A lot of what we do in what we now call AI,
AI, the combination of machine learning, computer vision, natural language processing,
it's all about taking information from the world,
and that information comes through sensors somehow, whether the sensors are the pixels in a camera,
or the sensors in a microphone, or even the sensors in your keyboard when you type a tweet.
These are all sources of information from the real world that we would like to do something
good with. And for me, something good might be improving the computer graphics in Harry Potter. And I consider that good because it makes
lots of humans happy. And in some sense, everything we do in life is about making humans happy.
Well, tell me a little more about the excursions into neuroscience when you're talking about
computer vision and computer graphics.
It might not seem a natural leap, but I think it kind of is. Can you unpack that a little?
Yes, I started collaborating when I was in Oxford with some of the neuroscientists who worked there.
And we were interested in a fairly simple question, which is, roughly, can humans point at things? Now, you think, obviously, humans can point at things, but we don't have a good
theory for how the brain integrates 3D information. So, I was interested in purely providing the
neuroscientists with a sort of a mathematical backup. I was saying, no one thinks the brain
does it by multiplying matrices and vectors, but if it did, you would see these sort of error patterns.
And then we went to the real world and looked at people wearing virtual reality headsets and
the kind of pointing mistakes they make. And those are different from the patterns that a computer
would make using today's technology. So we still don't know what the brain does,
but we have more evidence that it's not the same as what the computer does.
Hmm. All right. So let's talk a little more about extracting information about the world
from photons. That's a very granular way of describing the computer vision work that you do.
Could you explain that technically a little better?
So, regular listeners to your podcast will know that computer vision is one of those problems that's sort of easy to state, you know, does this picture contain a cat or not, but has turned out to be incredibly hard.
And even in this age of deep learning successes with computer vision, we still know that it's incredibly hard. My abstraction of gathering information from photons is just to kind of stand back and say,
why are we so excited about computer vision? Why are we so excited about these capabilities?
And one of the things that computer vision does is it allows us to acquire information from far away.
And of course, one can hear information from far away, but it's a capability that allows us to do things like
recognise people far away or to drive a car. And I want to think about it at that level of
abstraction because I want to always understand that my end goal is to do something real.
If we think always about the end goal, I think we do a much better job of making progress on the fundamental research.
The alternative is to say, my interest is in understanding deep neural networks.
I absolutely love trying to understand deep neural networks, and I do so at a theoretical level, but also I want to know what the practical consequence of that understanding will be. Well, now that we've situated your research, let's situate you.

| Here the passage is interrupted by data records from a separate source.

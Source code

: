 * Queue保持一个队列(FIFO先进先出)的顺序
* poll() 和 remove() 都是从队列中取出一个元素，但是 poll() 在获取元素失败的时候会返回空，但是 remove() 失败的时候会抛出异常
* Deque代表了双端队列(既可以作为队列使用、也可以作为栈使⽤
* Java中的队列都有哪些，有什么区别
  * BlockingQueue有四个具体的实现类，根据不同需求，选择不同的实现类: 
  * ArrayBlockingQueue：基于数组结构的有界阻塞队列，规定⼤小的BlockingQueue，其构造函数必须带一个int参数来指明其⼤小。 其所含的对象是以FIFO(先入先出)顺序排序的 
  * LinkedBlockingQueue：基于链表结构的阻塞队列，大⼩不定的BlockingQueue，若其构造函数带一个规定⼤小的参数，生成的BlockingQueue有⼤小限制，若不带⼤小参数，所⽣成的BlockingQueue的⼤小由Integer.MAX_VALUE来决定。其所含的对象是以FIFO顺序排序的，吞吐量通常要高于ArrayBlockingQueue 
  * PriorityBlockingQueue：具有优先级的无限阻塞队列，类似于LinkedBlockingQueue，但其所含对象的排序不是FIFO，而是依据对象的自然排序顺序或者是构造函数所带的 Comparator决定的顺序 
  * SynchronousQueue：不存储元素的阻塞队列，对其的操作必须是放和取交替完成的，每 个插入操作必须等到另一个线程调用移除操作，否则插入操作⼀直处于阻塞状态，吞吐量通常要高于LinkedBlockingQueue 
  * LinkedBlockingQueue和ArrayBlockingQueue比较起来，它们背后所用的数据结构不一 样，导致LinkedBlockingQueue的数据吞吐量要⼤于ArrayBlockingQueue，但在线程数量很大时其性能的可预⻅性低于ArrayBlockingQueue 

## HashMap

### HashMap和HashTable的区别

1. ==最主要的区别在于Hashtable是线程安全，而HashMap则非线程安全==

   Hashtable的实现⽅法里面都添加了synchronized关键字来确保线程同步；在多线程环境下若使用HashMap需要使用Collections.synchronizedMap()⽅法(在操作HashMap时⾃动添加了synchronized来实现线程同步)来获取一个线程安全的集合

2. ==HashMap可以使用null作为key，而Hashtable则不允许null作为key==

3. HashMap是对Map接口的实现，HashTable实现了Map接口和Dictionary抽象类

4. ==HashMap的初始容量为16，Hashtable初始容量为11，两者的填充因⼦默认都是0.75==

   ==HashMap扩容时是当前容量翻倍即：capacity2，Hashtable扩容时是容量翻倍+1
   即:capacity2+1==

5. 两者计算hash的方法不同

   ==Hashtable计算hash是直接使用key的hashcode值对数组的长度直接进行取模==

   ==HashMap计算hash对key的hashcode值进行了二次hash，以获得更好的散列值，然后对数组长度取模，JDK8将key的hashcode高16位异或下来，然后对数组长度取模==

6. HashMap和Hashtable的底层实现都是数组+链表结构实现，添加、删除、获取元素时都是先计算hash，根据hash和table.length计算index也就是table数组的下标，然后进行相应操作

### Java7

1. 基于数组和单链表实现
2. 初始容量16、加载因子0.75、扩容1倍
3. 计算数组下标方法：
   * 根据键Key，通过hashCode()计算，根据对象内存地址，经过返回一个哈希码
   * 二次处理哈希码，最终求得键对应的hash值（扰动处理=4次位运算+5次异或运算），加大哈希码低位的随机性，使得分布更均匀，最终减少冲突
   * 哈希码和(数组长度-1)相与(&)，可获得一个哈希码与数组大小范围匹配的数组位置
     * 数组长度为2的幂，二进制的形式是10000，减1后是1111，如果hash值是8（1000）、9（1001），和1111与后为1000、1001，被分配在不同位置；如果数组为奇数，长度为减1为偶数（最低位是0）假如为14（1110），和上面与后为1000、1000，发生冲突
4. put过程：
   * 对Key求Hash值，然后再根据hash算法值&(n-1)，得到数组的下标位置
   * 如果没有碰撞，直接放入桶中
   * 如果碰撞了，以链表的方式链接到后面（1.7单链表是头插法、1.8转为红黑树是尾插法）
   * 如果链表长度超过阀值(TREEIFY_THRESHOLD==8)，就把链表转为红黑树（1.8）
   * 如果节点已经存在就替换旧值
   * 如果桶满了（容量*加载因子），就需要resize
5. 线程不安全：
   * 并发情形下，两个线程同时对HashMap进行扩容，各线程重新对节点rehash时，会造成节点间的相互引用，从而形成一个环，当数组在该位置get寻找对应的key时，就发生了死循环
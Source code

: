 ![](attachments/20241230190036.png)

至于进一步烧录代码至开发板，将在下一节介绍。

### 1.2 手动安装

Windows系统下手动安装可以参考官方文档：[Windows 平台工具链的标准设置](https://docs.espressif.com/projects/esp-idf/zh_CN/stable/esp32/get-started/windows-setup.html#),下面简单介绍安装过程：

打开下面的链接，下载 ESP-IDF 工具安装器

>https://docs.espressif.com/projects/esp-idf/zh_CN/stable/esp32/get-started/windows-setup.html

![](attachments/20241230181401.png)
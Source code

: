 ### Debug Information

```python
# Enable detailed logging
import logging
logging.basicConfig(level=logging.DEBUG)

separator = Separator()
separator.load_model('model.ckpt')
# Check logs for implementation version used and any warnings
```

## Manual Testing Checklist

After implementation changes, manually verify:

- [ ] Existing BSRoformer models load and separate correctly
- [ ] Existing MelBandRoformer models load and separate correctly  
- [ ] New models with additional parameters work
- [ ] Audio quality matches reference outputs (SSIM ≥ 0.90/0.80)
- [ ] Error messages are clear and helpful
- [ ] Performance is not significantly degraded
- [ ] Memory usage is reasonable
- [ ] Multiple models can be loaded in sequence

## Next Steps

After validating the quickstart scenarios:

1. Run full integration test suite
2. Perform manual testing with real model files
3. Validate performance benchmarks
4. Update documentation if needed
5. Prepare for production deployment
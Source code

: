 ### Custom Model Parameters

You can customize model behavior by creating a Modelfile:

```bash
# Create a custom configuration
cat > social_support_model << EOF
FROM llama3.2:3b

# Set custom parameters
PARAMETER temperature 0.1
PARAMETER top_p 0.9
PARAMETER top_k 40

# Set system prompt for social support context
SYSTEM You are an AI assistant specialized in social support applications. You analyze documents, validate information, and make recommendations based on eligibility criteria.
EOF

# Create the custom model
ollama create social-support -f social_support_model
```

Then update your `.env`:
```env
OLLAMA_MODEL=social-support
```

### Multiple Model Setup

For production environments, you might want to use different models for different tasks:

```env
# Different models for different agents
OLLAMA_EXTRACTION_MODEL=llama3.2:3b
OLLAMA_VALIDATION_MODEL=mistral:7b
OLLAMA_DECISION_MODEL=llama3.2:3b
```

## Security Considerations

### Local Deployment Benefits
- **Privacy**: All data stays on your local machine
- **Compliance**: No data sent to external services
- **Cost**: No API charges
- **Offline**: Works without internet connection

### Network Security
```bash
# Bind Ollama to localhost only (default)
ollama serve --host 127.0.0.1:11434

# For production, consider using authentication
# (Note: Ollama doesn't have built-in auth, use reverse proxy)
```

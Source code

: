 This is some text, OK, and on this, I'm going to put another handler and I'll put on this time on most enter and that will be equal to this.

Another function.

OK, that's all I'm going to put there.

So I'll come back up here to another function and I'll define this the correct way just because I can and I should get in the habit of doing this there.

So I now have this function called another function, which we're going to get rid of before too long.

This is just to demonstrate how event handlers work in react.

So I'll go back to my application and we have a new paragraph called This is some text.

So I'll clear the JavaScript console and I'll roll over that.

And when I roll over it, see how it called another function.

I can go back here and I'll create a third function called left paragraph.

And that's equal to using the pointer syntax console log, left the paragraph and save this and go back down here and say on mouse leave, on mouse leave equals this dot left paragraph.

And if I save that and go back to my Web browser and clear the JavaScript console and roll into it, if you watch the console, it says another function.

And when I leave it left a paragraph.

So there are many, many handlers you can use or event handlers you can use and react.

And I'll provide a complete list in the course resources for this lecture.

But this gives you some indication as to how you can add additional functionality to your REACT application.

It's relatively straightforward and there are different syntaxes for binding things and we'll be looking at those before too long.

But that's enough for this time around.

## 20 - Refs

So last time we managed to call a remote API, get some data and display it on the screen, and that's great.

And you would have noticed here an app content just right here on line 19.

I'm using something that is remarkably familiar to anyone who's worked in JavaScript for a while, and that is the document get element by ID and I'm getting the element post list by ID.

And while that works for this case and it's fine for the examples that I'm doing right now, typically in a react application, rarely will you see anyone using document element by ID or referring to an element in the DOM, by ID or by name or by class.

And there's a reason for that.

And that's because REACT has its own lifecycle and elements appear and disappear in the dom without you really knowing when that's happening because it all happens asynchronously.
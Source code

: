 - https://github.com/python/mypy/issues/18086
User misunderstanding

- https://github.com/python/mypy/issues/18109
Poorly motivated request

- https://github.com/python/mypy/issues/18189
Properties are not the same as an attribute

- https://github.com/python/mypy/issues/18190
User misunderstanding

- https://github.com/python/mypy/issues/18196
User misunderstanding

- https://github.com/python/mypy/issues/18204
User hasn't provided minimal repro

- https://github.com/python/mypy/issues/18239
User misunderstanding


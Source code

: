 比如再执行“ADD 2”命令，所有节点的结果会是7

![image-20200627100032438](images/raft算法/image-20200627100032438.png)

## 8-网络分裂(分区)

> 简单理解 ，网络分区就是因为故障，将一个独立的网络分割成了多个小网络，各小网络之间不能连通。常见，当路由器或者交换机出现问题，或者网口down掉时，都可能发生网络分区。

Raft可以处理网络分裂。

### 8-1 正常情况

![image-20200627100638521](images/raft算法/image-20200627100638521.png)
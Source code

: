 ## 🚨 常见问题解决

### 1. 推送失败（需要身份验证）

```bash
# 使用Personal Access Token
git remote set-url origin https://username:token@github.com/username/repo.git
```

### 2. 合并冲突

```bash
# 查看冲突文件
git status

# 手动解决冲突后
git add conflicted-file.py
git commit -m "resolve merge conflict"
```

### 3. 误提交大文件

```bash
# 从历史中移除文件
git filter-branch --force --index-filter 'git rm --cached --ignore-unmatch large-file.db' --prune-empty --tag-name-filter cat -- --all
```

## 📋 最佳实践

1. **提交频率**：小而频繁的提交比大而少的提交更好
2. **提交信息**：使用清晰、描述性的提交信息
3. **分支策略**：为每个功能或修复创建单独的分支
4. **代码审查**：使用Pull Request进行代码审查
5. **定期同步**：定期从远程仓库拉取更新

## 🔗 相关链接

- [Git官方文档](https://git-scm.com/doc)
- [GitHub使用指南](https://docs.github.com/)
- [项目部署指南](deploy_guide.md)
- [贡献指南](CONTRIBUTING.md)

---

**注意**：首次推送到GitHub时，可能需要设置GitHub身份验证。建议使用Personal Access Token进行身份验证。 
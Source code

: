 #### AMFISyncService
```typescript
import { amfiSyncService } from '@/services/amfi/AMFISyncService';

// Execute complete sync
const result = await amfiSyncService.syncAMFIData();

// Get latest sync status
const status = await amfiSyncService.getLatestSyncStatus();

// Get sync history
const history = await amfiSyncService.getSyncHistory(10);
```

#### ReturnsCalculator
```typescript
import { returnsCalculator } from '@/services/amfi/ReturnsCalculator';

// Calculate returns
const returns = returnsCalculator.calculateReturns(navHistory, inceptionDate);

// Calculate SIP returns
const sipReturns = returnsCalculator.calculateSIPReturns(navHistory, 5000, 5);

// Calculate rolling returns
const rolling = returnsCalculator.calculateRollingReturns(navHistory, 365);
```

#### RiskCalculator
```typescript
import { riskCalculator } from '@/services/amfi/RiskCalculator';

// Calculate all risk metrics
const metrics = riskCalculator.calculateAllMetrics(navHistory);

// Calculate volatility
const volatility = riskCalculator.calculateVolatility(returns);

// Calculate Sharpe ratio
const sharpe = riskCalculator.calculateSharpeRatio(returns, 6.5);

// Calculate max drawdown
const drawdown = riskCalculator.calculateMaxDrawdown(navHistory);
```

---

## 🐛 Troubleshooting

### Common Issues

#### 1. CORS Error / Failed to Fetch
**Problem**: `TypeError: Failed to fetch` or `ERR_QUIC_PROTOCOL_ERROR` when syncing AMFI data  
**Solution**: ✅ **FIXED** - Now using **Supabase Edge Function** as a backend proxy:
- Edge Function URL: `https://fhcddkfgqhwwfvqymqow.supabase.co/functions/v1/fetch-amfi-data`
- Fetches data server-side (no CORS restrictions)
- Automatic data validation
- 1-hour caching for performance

Until this week,
I would have introduced you as a partner scientist in HoloLens, but you've recently
been tapped to lead a group at MSR Cambridge called Across Discipline AI, or ADA, which turns
out to be an acronym that references Ada Lovelace. Was that intentional
at all? And why, if it was? So, yes, it was intentional in the sense that Ada Lovelace is
sometimes considered the world's first computer programmer. Whether or not she programmed
computers, she certainly was the first person to observe that the computational powers of the analytical engine
or the difference engine could be applied to quantities that were not numbers. Now, of course,
since the dawn of computers, we've represented quantities in the computer, like strings of
characters, like words. They're all numbers. So what's new about saying that it operates on
something beyond numbers? Well, the thing that's new is not so much that the computer understands a sequence of numbers,
but that it can understand the interconnections between them.
And that is represented fundamentally by a computer science concept called a graph.
And a graph is something that we can use to represent a wide variety of computer science concepts. Okay. So why now with this group at MSR Cambridge? Has there been a confluence of
things that exist now that didn't before?
I think, of course, we have all observed the advances in AI due to the advances in machine learning, due to the advances
in deep learning. And I think now there's a golden opportunity to apply that to a broader range of
areas. It's also a fantastic opportunity here and now for us to think about a new generation of AI
programming. Until today, AI programming has been the domain of high priests and priestesses
who have PhDs in machine learning and who understand linear algebra.
And yet, we believe that actually a lot of AI programming could be a lot simpler.
So we're looking at how we might think about a third generation of AI programming. The first generation would have been the raw work of Hinton and Lacan, who, which lots of listeners will have used or heard of. And these tools have been, again, fantastic for democratizing AI,
but they make it hard for somebody who's just a great computer programmer to understand.
In my view, they somewhat hide the beauty of the AI models that are underneath.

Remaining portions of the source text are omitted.